When Ahmed, a resident of al-Ghouta al-Sharqiyeh in Damascus province, conveyed his gratitude and admiration for the courage of the Jihadi fighters to me, he said: "Although I myself haven't adopted the ideology of al-Qaeda, and I don't agree with many of their ideas, we have to admit that they are the best equipped to take on the fight against the Assadi regime because they have strict principles. You never see any of them making a song and dance in the media about what they have done – not like the others. Most of the FSA battalions want to show themselves off as being the most effective force on the ground. They're always releasing videos boasting about their power and achievements, however futile these actions may be. It's all done to get more funding, but the truth is that Jubhat al-Nusra are the real heroes".
This isn't just the personal opinion of one individual but an opinion shared by many and is growing by the day, particularly with the revelation of increasing corruption within the ranks of some FSA groups. There is a real fear that many more Syrian Islamists may deviate towards extreme positionsin the coming period. The accumulated successes of Jubhat al-Nusra and their recognition as heroes by ordinary Syrians may lead to the adoption of extreme ideas in the near, not the distant future.
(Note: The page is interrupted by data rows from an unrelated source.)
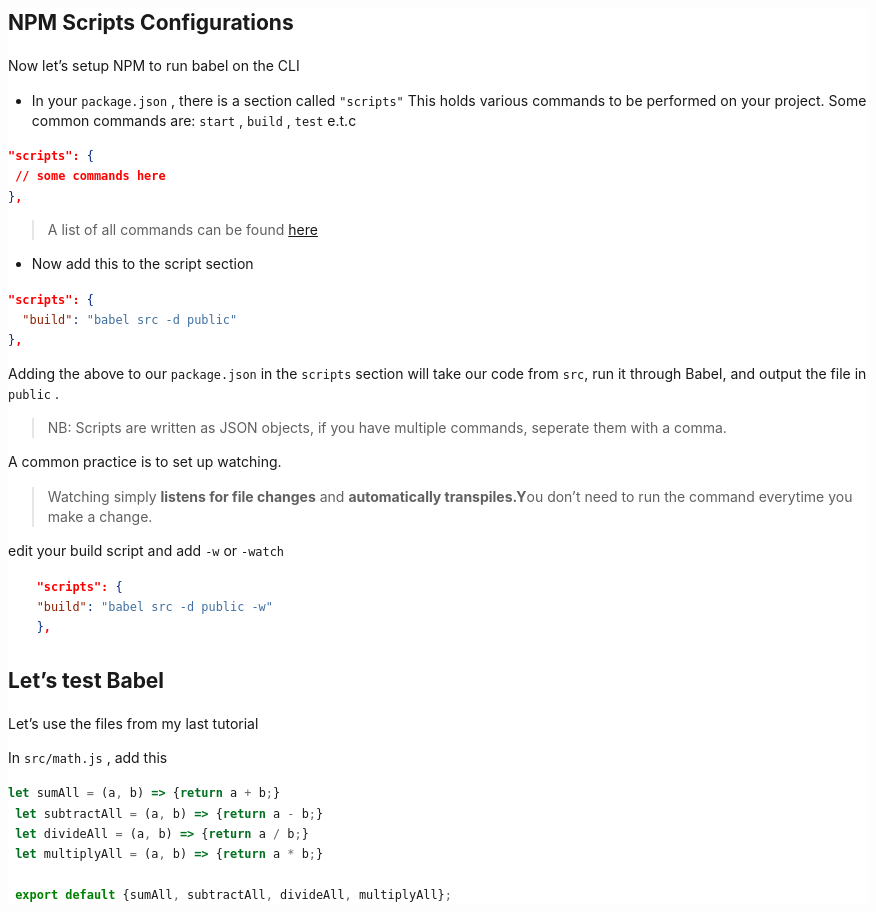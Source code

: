 
## NPM Scripts Configurations

Now let’s setup NPM to run babel on the CLI

* In your `package.json` , there is a section called `"scripts"` This holds
various commands to be performed on your project. Some common commands are:
`start` , `build` , `test` e.t.c

```json
"scripts": {
 // some commands here
},
```

> A list of all commands can be found [here](https://docs.npmjs.com/misc/scripts)

* Now add this to the script section

```json
"scripts": {
  "build": "babel src -d public"
},
```
Adding the above to our `package.json` in the `scripts` section will take our
code from `src`, run it through Babel, and output the file in `public` .

> NB: Scripts are written as JSON objects, if you have multiple commands, seperate
> them with a comma.

A common practice is to set up watching.

> Watching simply **listens for file changes** and **automatically
> transpiles.Y**ou don’t need to run the command everytime you make a change.

edit your build script and add `-w` or `-watch`

```json
    "scripts": {
    "build": "babel src -d public -w"
    },
```

## Let’s test Babel

Let’s use the files from my last tutorial

In `src/math.js` , add this

```js
let sumAll = (a, b) => {return a + b;}
 let subtractAll = (a, b) => {return a - b;}
 let divideAll = (a, b) => {return a / b;}
 let multiplyAll = (a, b) => {return a * b;}

 export default {sumAll, subtractAll, divideAll, multiplyAll};
```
Jubhat al Nusra has recently been placed on the terrorist list by the US State Department, yet at the same time on the ground in Syria a united military command has been established as an umbrella for the many diverse strands of the FSA. This has brought the FSA semi-international acceptance so that it is considered a legitimate actor by a number of states. By separating the combatants against the regime in such a way there is a danger in creating greater fissures between the two groups. The FSA may refuse to co-operate with Jubhat al-Nusra for fear of losing its recently-acquired international standing. This will result in a weakening of its fighting capabilities. Moreover, the two groups will have less co-ordination in their actions leading to the increased possibility of armed confrontations between them. The split may extend to ordinary Syrians who may find themselves split between their loyalties to Jubhat al-Nusra or the FSA. This is an option we can ill afford; such a cleavage would be too much for Syria to bear." (thanks Sultan)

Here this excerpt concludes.